## WHAT THE EXERCISE ASKS:
What is needed is each line of the data below that holds the string "user".

## DATA FOR REVIEW:

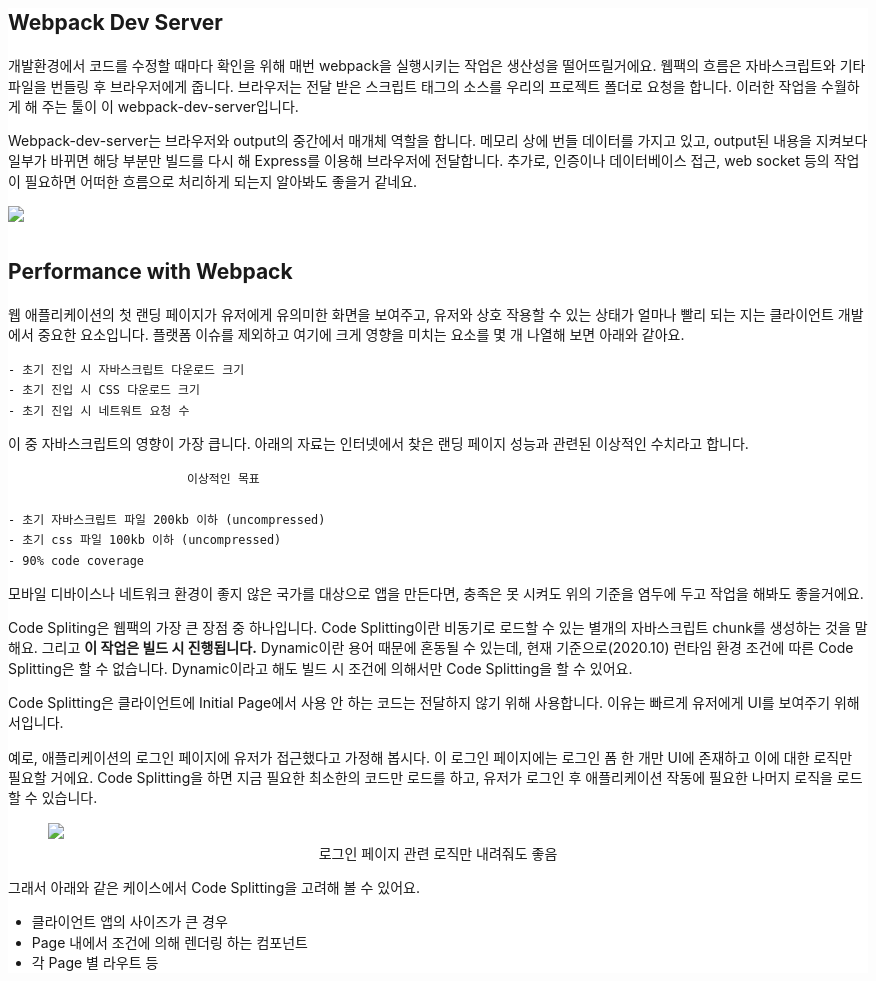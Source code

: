 ## Webpack Dev Server

개발환경에서 코드를 수정할 때마다 확인을 위해 매번 webpack을 실행시키는 작업은 생산성을 떨어뜨릴거에요. 웹팩의 흐름은 자바스크립트와 기타 파일을 번들링 후 브라우저에게 줍니다. 브라우저는 전달 받은 스크립트 태그의 소스를 우리의 프로젝트 폴더로 요청을 합니다. 이러한 작업을 수월하게 해 주는 툴이 이 webpack-dev-server입니다.

Webpack-dev-server는 브라우저와 output의 중간에서 매개체 역할을 합니다. 메모리 상에 번들 데이터를 가지고 있고, output된 내용을 지켜보다 일부가 바뀌면 해당 부분만 빌드를 다시 해 Express를 이용해 브라우저에 전달합니다. 추가로, 인증이나 데이터베이스 접근, web socket 등의 작업이 필요하면 어떠한 흐름으로 처리하게 되는지 알아봐도 좋을거 같네요.

<img src="https://user-images.githubusercontent.com/39963468/95603382-27d8fe00-0a91-11eb-8fb9-873fa82710fa.jpg" />

## Performance with Webpack

웹 애플리케이션의 첫 랜딩 페이지가 유저에게 유의미한 화면을 보여주고, 유저와 상호 작용할 수 있는 상태가 얼마나 빨리 되는 지는 클라이언트 개발에서 중요한 요소입니다. 플랫폼 이슈를 제외하고 여기에 크게 영향을 미치는 요소를 몇 개 나열해 보면 아래와 같아요.

```
- 초기 진입 시 자바스크립트 다운로드 크기
- 초기 진입 시 CSS 다운로드 크기
- 초기 진입 시 네트워트 요청 수
```

이 중 자바스크립트의 영향이 가장 큽니다. 아래의 자료는 인터넷에서 찾은 랜딩 페이지 성능과 관련된 이상적인 수치라고 합니다.

```
                         이상적인 목표

- 초기 자바스크립트 파일 200kb 이하 (uncompressed)
- 초기 css 파일 100kb 이하 (uncompressed)
- 90% code coverage
```

모바일 디바이스나 네트워크 환경이 좋지 않은 국가를 대상으로 앱을 만든다면, 충족은 못 시켜도 위의 기준을 염두에 두고 작업을 해봐도 좋을거에요.

Code Spliting은 웹팩의 가장 큰 장점 중 하나입니다. Code Splitting이란 비동기로 로드할 수 있는 별개의 자바스크립트 chunk를 생성하는 것을 말해요. 그리고 <strong>이 작업은 빌드 시 진행됩니다.</strong> Dynamic이란 용어 때문에 혼동될 수 있는데, 현재 기준으로(2020.10) 런타임 환경 조건에 따른 Code Splitting은 할 수 없습니다. Dynamic이라고 해도 빌드 시 조건에 의해서만 Code Splitting을 할 수 있어요.

Code Splitting은 클라이언트에 Initial Page에서 사용 안 하는 코드는 전달하지 않기 위해 사용합니다. 이유는 빠르게 유저에게 UI를 보여주기 위해서입니다.

예로, 애플리케이션의 로그인 페이지에 유저가 접근했다고 가정해 봅시다. 이 로그인 페이지에는 로그인 폼 한 개만 UI에 존재하고 이에 대한 로직만 필요할 거에요. Code Splitting을 하면 지금 필요한 최소한의 코드만 로드를 하고, 유저가 로그인 후 애플리케이션 작동에 필요한 나머지 로직을 로드할 수 있습니다.

<figure>
<img style="margin-bottom: 0px;" src="https://user-images.githubusercontent.com/39963468/95746850-70cbc500-0cd2-11eb-8099-0413d2460579.png" />
 <center>
    <figcaption>로그인 페이지 관련 로직만 내려줘도 좋음</figcaption> 
 </center>
</figure>

그래서 아래와 같은 케이스에서 Code Splitting을 고려해 볼 수 있어요.

- 클라이언트 앱의 사이즈가 큰 경우
- Page 내에서 조건에 의해 렌더링 하는 컴포넌트
- 각 Page 별 라우트 등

## OUTPUT FOR THIS EXERCISE:
<img src="https://user-images.githubusercontent.com/39963468/95603382-27d8fe00-0a91-11eb-8fb9-873fa82710fa.jpg" />
<img style="margin-bottom: 0px;" src="https://user-images.githubusercontent.com/39963468/95746850-70cbc500-0cd2-11eb-8099-0413d2460579.png" />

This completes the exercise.